**Exercise requirements:**
Leave out the images and return all the data word for word.

**Entries provided:**
▼
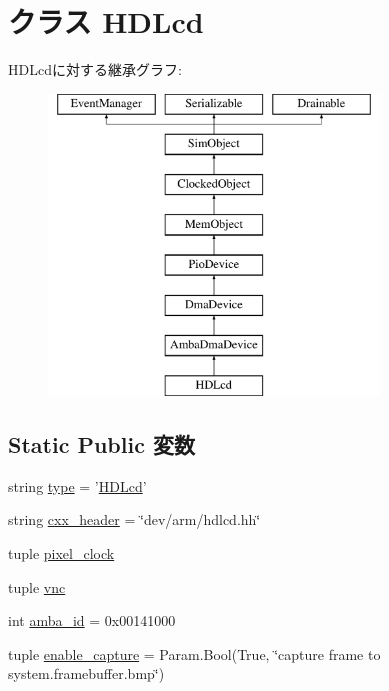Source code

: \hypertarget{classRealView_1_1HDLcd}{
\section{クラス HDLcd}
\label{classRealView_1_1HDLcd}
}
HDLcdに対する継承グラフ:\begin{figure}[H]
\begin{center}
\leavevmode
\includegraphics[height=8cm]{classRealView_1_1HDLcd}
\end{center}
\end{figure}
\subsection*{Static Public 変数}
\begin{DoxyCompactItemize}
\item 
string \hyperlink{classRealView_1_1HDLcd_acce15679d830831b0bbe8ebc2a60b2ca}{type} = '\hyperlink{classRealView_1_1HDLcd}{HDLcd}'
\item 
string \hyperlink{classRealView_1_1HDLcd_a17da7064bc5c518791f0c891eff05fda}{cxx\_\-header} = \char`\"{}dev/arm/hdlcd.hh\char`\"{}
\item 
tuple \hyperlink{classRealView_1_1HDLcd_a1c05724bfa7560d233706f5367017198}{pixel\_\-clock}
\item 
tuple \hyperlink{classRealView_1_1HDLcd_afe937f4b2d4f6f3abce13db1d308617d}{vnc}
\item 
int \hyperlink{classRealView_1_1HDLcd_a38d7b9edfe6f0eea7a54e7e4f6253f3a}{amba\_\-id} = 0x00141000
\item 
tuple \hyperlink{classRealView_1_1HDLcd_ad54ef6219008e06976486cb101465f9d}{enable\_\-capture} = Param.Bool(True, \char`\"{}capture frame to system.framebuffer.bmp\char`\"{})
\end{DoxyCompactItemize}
▲
**Exercise result:**
Source code

: \hypertarget{classRealView_1_1HDLcd}{
\section{クラス HDLcd}
\label{classRealView_1_1HDLcd}
}
HDLcdに対する継承グラフ:\begin{figure}[H]
\begin{center}
\leavevmode
\includegraphics[height=8cm]{classRealView_1_1HDLcd}
\end{center}
\end{figure}
\subsection*{Static Public 変数}
\begin{DoxyCompactItemize}
\item 
string \hyperlink{classRealView_1_1HDLcd_acce15679d830831b0bbe8ebc2a60b2ca}{type} = '\hyperlink{classRealView_1_1HDLcd}{HDLcd}'
\item 
string \hyperlink{classRealView_1_1HDLcd_a17da7064bc5c518791f0c891eff05fda}{cxx\_\-header} = \char`\"{}dev/arm/hdlcd.hh\char`\"{}
\item 
tuple \hyperlink{classRealView_1_1HDLcd_a1c05724bfa7560d233706f5367017198}{pixel\_\-clock}
\item 
tuple \hyperlink{classRealView_1_1HDLcd_afe937f4b2d4f6f3abce13db1d308617d}{vnc}
\item 
int \hyperlink{classRealView_1_1HDLcd_a38d7b9edfe6f0eea7a54e7e4f6253f3a}{amba\_\-id} = 0x00141000
\item 
tuple \hyperlink{classRealView_1_1HDLcd_ad54ef6219008e06976486cb101465f9d}{enable\_\-capture} = Param.Bool(True, \char`\"{}capture frame to system.framebuffer.bmp\char`\"{})
\end{DoxyCompactItemize}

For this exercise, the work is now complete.